(Dataset excerpts)
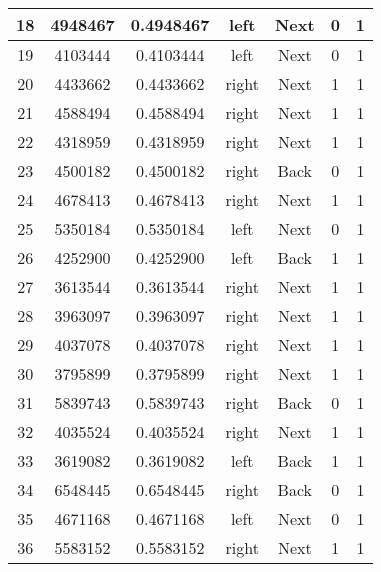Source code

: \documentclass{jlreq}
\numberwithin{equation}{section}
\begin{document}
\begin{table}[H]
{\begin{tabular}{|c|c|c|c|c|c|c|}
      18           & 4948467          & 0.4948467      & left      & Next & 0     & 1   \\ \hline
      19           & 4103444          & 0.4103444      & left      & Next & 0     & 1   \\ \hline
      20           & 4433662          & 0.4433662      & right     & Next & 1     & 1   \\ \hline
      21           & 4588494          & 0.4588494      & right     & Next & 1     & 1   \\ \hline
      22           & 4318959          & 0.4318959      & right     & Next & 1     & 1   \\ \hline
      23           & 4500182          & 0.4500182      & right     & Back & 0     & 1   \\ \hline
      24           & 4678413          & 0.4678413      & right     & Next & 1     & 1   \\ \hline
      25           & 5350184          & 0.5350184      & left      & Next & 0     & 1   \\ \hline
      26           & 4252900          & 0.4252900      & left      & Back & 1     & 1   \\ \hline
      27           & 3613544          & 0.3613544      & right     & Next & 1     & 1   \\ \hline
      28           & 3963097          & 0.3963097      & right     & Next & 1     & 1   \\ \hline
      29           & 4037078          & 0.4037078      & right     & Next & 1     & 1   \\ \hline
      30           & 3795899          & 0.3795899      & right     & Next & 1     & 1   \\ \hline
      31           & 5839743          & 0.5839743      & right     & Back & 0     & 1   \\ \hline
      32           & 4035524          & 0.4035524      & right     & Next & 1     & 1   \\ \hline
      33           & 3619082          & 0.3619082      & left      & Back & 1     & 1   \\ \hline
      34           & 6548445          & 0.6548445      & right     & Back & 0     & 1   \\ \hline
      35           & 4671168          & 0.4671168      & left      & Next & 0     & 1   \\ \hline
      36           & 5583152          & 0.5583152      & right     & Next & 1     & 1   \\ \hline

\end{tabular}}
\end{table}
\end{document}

(Instructions for the task): Pictures don't belong in the copy. Transcribe every record exactly as it appears.

(Answer space):
Source code

: \documentclass{jlreq}
\numberwithin{equation}{section}
\begin{document}
\begin{table}[H]
{\begin{tabular}{|c|c|c|c|c|c|c|}
      18           & 4948467          & 0.4948467      & left      & Next & 0     & 1   \\ \hline
      19           & 4103444          & 0.4103444      & left      & Next & 0     & 1   \\ \hline
      20           & 4433662          & 0.4433662      & right     & Next & 1     & 1   \\ \hline
      21           & 4588494          & 0.4588494      & right     & Next & 1     & 1   \\ \hline
      22           & 4318959          & 0.4318959      & right     & Next & 1     & 1   \\ \hline
      23           & 4500182          & 0.4500182      & right     & Back & 0     & 1   \\ \hline
      24           & 4678413          & 0.4678413      & right     & Next & 1     & 1   \\ \hline
      25           & 5350184          & 0.5350184      & left      & Next & 0     & 1   \\ \hline
      26           & 4252900          & 0.4252900      & left      & Back & 1     & 1   \\ \hline
      27           & 3613544          & 0.3613544      & right     & Next & 1     & 1   \\ \hline
      28           & 3963097          & 0.3963097      & right     & Next & 1     & 1   \\ \hline
      29           & 4037078          & 0.4037078      & right     & Next & 1     & 1   \\ \hline
      30           & 3795899          & 0.3795899      & right     & Next & 1     & 1   \\ \hline
      31           & 5839743          & 0.5839743      & right     & Back & 0     & 1   \\ \hline
      32           & 4035524          & 0.4035524      & right     & Next & 1     & 1   \\ \hline
      33           & 3619082          & 0.3619082      & left      & Back & 1     & 1   \\ \hline
      34           & 6548445          & 0.6548445      & right     & Back & 0     & 1   \\ \hline
      35           & 4671168          & 0.4671168      & left      & Next & 0     & 1   \\ \hline
      36           & 5583152          & 0.5583152      & right     & Next & 1     & 1   \\ \hline

\end{tabular}}
\end{table}
\end{document}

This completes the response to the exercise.